Saturday, April 12, 2008

Haltom's Sixteenth Law -- Whatever is not as it seems is the product of calculated, crafted fakery far more often than of error

If seeming beats being [Haltom's 11th], expect colleagues to work hard on seeming to be what they cannot be. They cannot perfect themselves, but they hope to perfect their imagery. If they succeed too well with the assistance of others, expect the perfected imagery to be (mis)taken for fact.


Would that I could attribute Haltom's Sixteenth Law! I believe that I learned this maxim from Erving Goffman, but it might have come from Kenneth Burke, Daniel Boorstin [The Image], or some other thinker central to my education. All I am certain about is that I learned it from another; I did not think of this myself, which certainly speaks well of this law.

Nonetheless, the gist of Haltom's 16th is as simple as Haltom.

α Most of what we perceive is largely what it appears to be. If colleagues in high dudgeon are deluded, they usually are sincerely deluded rather than feigning delusions [with a few exceptions for particularly cunning colleagues]. Who once were "rebels without a cause" decay into "reactionaries without a clue" not as a means by which to impress but in an earnest attempt to state misgivings and anxieties. [Indeed, most faculty reactionaries posture as Emile Zola but more closely resemble Emily Litella, befuddled commentator Gilda Radner played on "Weekend Update" on Saturday Night Live in the 1970s, except that sincerely deluded colleagues never wise up and say, "Never mind." They just accuse more innocents of perfidy.]

β However, if our perceptions seem to mislead us or to obscure actualities, we must admit that whatever is not as it seems is the product of calculated fakery far more often than of error. To seem the least bit believable, a performance must persuade audiences or the performance will be taken for humor or parody or folly. Missteps immediately violate the dramaturgy or imagery and demand instant remediation and emendation of messages. Thus, when being belies seeming, seeming and being must be renegotiated between a protagonist and his or her audiences. [Strains of "Send in the Clowns" swell in the background.]

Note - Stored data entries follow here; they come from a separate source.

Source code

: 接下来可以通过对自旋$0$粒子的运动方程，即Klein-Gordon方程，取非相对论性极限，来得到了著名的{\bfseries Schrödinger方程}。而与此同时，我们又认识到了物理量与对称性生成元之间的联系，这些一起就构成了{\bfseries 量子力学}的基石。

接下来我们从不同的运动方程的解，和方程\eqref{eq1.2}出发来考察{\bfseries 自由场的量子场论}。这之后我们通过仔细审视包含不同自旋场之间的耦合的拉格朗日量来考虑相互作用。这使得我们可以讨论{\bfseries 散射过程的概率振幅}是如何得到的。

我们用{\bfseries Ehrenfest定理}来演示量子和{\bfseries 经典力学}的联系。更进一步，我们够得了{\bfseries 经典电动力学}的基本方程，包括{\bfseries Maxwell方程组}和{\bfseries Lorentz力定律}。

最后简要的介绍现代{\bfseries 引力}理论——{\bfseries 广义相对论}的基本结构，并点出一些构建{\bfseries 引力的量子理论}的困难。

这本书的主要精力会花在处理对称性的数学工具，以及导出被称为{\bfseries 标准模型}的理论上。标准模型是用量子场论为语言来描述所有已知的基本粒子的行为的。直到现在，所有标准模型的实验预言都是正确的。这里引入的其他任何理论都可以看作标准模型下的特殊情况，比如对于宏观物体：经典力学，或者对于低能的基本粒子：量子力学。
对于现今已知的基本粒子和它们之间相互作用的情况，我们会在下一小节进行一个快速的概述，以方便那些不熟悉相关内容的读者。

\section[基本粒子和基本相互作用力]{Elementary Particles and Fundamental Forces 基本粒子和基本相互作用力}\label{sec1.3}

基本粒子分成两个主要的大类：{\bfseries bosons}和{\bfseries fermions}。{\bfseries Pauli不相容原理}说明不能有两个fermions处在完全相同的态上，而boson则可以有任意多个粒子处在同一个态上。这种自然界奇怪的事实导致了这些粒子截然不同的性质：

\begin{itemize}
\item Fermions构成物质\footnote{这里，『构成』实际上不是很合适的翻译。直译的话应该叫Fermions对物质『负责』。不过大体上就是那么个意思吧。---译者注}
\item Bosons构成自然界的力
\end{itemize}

γ Artless fakery exposes itself and its creator too quickly and too easily to take in an audience. The colleague who looses a screed against students' evaluations/forms takes in no one because she or he lacks the methodological chops to make his or her points stick. Peers effortlessly tlansrate the screed into "I want better evaluations than I have been getting" or "If I do not fault students or forms, I may have to fault myself." If feckless teachers mistake the complaints of self-serving, self-exculpating ostriches for sensible, valid points, they imperil students, staff, administrators, and faculty. However, sensible colleagues dismiss such periodic mewling rather quickly. Much if not most such fakery exposes itself readily.

δ While anyone can make mistakes, errors usually do not align to fake out academics. When "mistakes" all or almost all suit some image that some colleague wants to be taken for reality, almost all PhDs immediately see fakery afoot. When "mistakes" are admitted, the performer may start to repair the imagery. However, many colleagues camouflage or rationalize mistakes behind elaborate, incredible defenses. Such dramaturgy fools no one who does not want to be fooled. For example, members of the Professional Standards Committees [PSCs] 2003-2005 still do not admit that those committees erred even though any fair-minded observer must concede they screwed up multiple times. That long line of evasions does not much imperil the University of Puget Clowns, however, because most faculty know nothing about it and because to hear from those PSCs is to disbelieve the members of those PSCs. In short, the PSCs' exculpations incriminate.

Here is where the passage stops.